In the study, nine patients took six tablets of a Lion’s Mane extract per day in divided doses for two months. In addition to sleep apnea syndrome, seven subjects suffered from high blood pressure, one from bipolar disorder, and another from dysthymia, a mild but chronic form of depression. During the observation period, no changes were made to the prescriptions of subjects, who were taking various other medications. Shallow breathing, oxygen utilization and snoring were all monitored with mobile sleep devices before, during and at the end of the study.

After one month, researchers observed significant improvements overall and a slight decrease in the average snoring index. At two months, snoring and oxygen utilization improved further, and shallow breathing in three patients progressed to normal. One diagnosed with severe shallow breathing improved to moderate.

Sound sleep is essential to good health. Its primary function is to refresh the brain. If a Lion’s Mane extract can improve sleep apnea it could translate to better overall health for patients. In all, documented benefits of Lion’s Mane include regeneration of brain cells, improved memory, clarity and muscle coordination, stimulation of NGF, immune system enhancement, and support for treating dementia and sleep apnea. Hopefully, research will continue to shed light on multiple mechanisms at work.

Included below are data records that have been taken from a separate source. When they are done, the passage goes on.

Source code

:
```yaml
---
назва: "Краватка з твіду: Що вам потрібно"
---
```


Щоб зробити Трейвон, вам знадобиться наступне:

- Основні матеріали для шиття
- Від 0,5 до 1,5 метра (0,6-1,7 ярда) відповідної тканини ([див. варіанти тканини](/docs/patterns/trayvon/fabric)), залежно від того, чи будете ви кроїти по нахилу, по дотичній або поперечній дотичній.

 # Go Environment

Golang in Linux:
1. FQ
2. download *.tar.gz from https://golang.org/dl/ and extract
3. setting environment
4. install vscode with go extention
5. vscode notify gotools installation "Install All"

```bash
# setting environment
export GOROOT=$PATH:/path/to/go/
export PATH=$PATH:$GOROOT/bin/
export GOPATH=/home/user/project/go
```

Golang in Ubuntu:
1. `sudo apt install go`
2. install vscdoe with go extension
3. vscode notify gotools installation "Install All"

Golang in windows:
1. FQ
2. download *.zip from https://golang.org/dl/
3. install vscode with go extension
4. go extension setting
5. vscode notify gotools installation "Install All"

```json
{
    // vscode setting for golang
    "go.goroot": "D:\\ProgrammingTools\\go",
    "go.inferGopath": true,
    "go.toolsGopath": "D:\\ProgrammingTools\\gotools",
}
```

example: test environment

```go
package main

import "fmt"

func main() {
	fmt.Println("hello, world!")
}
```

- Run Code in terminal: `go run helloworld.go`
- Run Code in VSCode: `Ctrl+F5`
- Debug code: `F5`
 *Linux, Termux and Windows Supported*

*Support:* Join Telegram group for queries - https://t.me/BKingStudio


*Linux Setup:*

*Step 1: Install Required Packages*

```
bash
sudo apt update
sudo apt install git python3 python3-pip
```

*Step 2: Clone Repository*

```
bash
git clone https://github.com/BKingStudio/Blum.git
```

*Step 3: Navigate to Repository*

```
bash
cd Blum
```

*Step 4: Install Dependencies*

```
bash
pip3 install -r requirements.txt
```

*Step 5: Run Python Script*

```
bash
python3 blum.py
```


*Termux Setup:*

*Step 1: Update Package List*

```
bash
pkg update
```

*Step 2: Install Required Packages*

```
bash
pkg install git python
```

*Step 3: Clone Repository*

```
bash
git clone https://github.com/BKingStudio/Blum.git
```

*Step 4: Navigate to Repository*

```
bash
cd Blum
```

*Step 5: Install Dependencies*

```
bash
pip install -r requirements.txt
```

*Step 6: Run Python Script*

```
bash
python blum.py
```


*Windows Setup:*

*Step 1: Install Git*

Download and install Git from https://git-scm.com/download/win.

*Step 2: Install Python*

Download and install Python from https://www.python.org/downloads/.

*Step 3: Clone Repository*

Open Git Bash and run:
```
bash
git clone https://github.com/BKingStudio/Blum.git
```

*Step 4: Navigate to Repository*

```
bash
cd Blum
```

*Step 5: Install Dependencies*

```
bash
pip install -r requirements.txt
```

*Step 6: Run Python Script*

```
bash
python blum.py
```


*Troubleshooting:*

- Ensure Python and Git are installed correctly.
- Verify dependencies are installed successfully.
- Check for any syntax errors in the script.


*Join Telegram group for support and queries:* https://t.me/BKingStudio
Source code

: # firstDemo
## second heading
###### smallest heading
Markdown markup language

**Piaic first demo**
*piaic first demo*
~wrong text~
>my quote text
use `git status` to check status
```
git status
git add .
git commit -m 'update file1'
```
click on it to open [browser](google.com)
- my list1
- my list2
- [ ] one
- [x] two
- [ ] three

1. Kawagishi, H, et al “The Inducer of the Synthesis of Nerve Growth Factor from Lion’s Mane (Hericium erinaceum)” Explore! Vol. 11, No. 4, 2002.

2. Kawagishi, H and Zhuang, C. “Compounds for dementia from Hericium erinaceum.” Drugs of the Future, 2008, 33(2): 149-155.

3. Nagai, K. et al “Dilinoleoyl-phosphatidylethanolamine from Hericium erinaceum protects against ER stress-induced Neuro2a cell death via protein kinase C pathway.” J Nutr Biochem, 17 (2006) 525-530.

4. Kawagishi, H et al “Anti-dementia effects of a low polarity fraction extracted from Hericium erinaceum.” Abstracts of the 5th International Medicinal Mushroom Conference, p. 18-19, September 5th – 8th, 2009, Nantong, China.

5. Mori, K et al “Improving Effects of the Mushroom Yamabushitake (Hericium erinaceum) on Mild Cognitive Impairment: A Double-blind Placebo-controlled Clinical Trial.” Phytother Res, 23, 367-372 (2009).